DARPA's Robotics Challenge Finals Just Got A Whole Lot Harder

DARPA just announced the details of the final round of its years-long Robotics Challenge, and boy, do they sound difficult. Not only will all the robots have to work wirelessly and without human intervention, the course must be completed all at once. If a robot falls and can't get it up, it's done.

If you paid attention to the Robotics Challenge Trials a little over six months ago, you'll realize how difficult these new guidelines are. Not only were the robots allowed to be tethered to communication lines and power with wires, they also had to do just one challenge at a time. The tasks involved simple things like climbing a ladder and cutting a hole in the wall, and they varied in difficulty. But the teams always had a chance to regroup in between.

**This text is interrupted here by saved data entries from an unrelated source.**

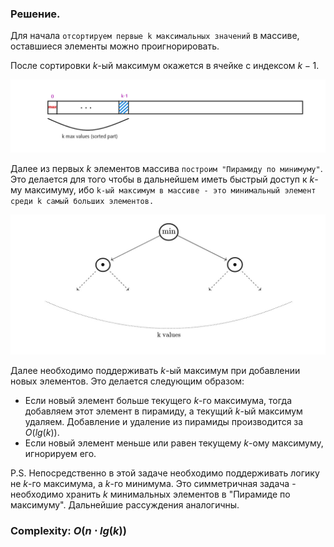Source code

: ### Решение.

Для начала `отсортируем первые k максимальных значений` в массиве, оставшиеся элементы можно проигнорировать.

После сортировки $k$-ый максимум окажется в ячейке с индексом $k-1$.

![Иллюстрация к проекту](https://github.com/GiBBS-Matvey/Source-cpp/raw/master/K-th_Nearest_Obstacle_Queries/Images/K_nearest_obstacles(last).png)


Далее из первых $k$ элементов массива `построим "Пирамиду по минимуму"`. Это делается для того чтобы в дальнейшем иметь быстрый доступ к $k$-му максимуму, ибо `k-ый максимум в массиве - это минимальный элемент среди k самый больших элементов.`

![Иллюстрация к проекту](https://github.com/GiBBS-Matvey/Source-cpp/raw/master/K-th_Nearest_Obstacle_Queries/Images/Pyramid_K_Nearest(final).jpg)

Далее необходимо поддерживать $k$-ый максимум при добавлении новых элементов. Это делается следующим образом:
- Если новый элемент больше текущего $k$-го максимума, тогда добавляем этот элемент в пирамиду, а текущий $k$-ый максимум удаляем.
  Добавление и удаление из пирамиды производится за $O(lg(k))$.
- Если новый элемент меньше или равен текущему $k$-ому максимуму, игнорируем его.


 P.S. Непосредственно в этой задаче необходимо поддерживать логику не $k$-го максимума, а $k$-го минимума. Это симметричная задача - необходимо хранить $k$ минимальных элементов в "Пирамиде по максимуму". Дальнейшие рассуждения аналогичны.
 

### Complexity: $O(n\cdot lg(k))$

For the finals, things aren't going to be so easy, and that's the whole point. The challenge aspect of the DARPA Robotics Challenge involves building robotic technology that could be deployed in manmade and natural disaster. (We can only assume the Pentagon counts war as a manmade disaster.) DARPA said in a conference call with journalists on Thursday that the trials went better than expected so they're upping the difficultly in order to make the finals better resemble a disaster.

DARPA's Robotics Challenge Finals Just Got A Whole Lot Harder

And now, the wires are coming off. The competing robots will not only need to handle communications with their human operators wirelessly, they'll also need to carry enough batteries to stay powered up during the course. Imagine the moment in Pinocchio when the strings are cut,and the doll becomes more like a real boy. This is happening with robots, and that's awesome.

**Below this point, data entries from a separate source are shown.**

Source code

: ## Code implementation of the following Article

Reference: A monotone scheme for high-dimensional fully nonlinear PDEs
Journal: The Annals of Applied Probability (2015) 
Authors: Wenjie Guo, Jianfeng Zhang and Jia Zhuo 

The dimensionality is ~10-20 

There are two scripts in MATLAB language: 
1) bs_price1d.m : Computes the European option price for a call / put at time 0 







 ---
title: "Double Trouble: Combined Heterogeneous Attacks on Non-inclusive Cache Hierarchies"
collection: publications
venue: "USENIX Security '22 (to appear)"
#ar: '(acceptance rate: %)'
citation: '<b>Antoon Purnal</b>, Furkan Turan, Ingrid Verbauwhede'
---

DARPA is pushing the date for the finals back six months to give the 11 competing teams a little bit of extra time to prepare. The event will now take place June 5 and 6 at the Fairplex in Pomona, California. Each robot will be required to complete eight prepared tasks as well as one surprise task—again, they must finish all the tasks without human intervention—and each task will be more difficult than the last.

One other piece of news from the competition: Team SCHAFT, the winner of the trials last December that's pictured at the top of this post, will not be in attendance. The team's owner, Google, decided to pull it from the competition and commercialize the technology instead. Because why work with the government when you can sell robots straight to the people?